VIA Nano CPU Benchmarked, Beats Intel Atom
Vigile writes "Back in May, when the Isaiah architecture was first disclosed, VIA declared a performance victory over Intel's upcoming Silverthorne technology. Since then, Isaiah has become the VIA Nano processor, and Silverthorne changed to the Intel Atom — and now we can finally see tests comparing the two technologies. The Nano's out-of-order super-scalar design is definitely an architectural leap over the Atom's in-order single-issue design, but with Intel including HyperThreading technology in their CPU the competition is closer than expected. The Nano does win the performance tests by a considerable margin, but what might be more impressive is seeing the Atom use only 4 watts of power under full load!" As reader Mierdaan points out, that's 4 watts more than at idle, for about 60 watts total.
The atom doesn't use 4 watts under full load. It just used 4 extra watts. I knew that was too good to be true.
Well yes and no. Did you read the part where they measured total power expended to accomplish various tasks? Burning more power is OK if you can finish the job faster and get back into a low power state. When that is factored in the contest is a bit closer. Of course if the Nano does run for long it is going to bake your lap more than the Atom and drain the battery a lot faster.
Looking at the photos makes it plain where the problem now lies, the northbridge. If Intel can get theirs under control they will totally dominate the low power business. But since the Nano draws so much more power a low power northbridge won't help them as much, which bodes ill for the future.
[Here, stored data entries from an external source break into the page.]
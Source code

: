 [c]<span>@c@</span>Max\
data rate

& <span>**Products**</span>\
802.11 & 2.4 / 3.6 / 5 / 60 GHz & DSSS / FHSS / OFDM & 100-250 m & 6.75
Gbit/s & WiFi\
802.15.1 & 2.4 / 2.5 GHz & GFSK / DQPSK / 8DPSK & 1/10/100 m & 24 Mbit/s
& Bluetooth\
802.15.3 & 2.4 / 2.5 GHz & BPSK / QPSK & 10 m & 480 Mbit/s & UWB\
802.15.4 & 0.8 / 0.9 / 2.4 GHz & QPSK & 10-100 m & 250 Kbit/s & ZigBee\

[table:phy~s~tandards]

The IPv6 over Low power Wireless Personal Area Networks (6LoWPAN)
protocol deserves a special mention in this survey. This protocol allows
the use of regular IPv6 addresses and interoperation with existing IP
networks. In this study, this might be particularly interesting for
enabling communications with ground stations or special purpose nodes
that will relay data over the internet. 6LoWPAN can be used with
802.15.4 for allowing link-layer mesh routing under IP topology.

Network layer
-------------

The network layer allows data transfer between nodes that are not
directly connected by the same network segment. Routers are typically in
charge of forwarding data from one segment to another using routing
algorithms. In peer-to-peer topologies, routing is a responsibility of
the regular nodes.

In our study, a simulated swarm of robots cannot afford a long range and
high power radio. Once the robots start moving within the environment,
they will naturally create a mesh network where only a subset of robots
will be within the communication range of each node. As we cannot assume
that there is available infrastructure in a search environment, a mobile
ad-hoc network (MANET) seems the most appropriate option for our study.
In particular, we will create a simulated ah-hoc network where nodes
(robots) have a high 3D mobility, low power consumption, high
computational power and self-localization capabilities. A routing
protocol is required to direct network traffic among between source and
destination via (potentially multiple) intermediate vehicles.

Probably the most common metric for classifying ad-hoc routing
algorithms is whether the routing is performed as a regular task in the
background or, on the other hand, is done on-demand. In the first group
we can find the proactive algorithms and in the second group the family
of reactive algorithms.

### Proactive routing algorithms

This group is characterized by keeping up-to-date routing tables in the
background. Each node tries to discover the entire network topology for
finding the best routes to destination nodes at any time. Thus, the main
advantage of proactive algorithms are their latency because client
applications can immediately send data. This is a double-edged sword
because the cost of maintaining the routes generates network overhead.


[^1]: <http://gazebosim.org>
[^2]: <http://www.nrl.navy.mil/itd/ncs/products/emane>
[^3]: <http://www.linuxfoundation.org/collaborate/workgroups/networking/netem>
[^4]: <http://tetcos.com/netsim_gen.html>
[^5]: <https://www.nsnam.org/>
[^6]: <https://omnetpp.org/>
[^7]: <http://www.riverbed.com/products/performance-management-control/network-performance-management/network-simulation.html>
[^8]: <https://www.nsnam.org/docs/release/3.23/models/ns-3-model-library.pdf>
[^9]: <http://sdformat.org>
Intel has a lot more room for improvement while Via would have to pull a major rabbit out of their hat to cut much off their current power consumption numbers.
And for small computers that aren't running on batteries but do need to be fairly cool (i.e. quiet) the Nano will be the hands down winner just because Intel is playing marketing games.
Democrat delenda est
The 60 watts is what the entire system is using. That includes the hard drive, the RAM, psu, mobo, etc etc.
They get the 4 watts from observing that when idle the system is at 56 watts, but when at a full load it meanders over to the 60.1 watt range.
60-56 = 4
The article writers don't seem to be very technical guys.
If we look at the energy efficiency, Atom hands Via it's bilblical arse.
Let's talk about Joules, the things a battery stores. Batteries are important. Especially for the target marget of these two CPUs. In fact, battery life is most likely THE most important factor in anything below a notebook.
Keep in mind a battery only has so many joules between charges, that's obvious, I know.
Now, an efficient architecture would only use as many joules as needed to get the job done in a timely manner. Joules per seconds are Watts, btw.
So lets look at how these two stack up in terms of Joule consumption and Performance based on this data...
The VIA requires about 17W of power to chug through MP3 encode, for about 460 seconds. That means the power supply had to deliver 17 * 460 = 7,820 joules.
Now the Atom crawled along 30% slower, about 600 seconds to complete. But it only needed a delivery rate of 4 J/s, so it ate 2,400 joules.
So for a 30% improvement in performance, VIA had to gobble down MORE THAN THREE TIMES the energy!
That means you could encode 3x as many MP3s on an atom, but it will take 30% longer. Imagine if this was an iPod. Who would trade 3x less battery life for such a tiny bump? That isn't something to brag about when you are targeting a market starving for battery life.
I'll be really surprised if Via goes anywhere other than a few cheap Asian design wins.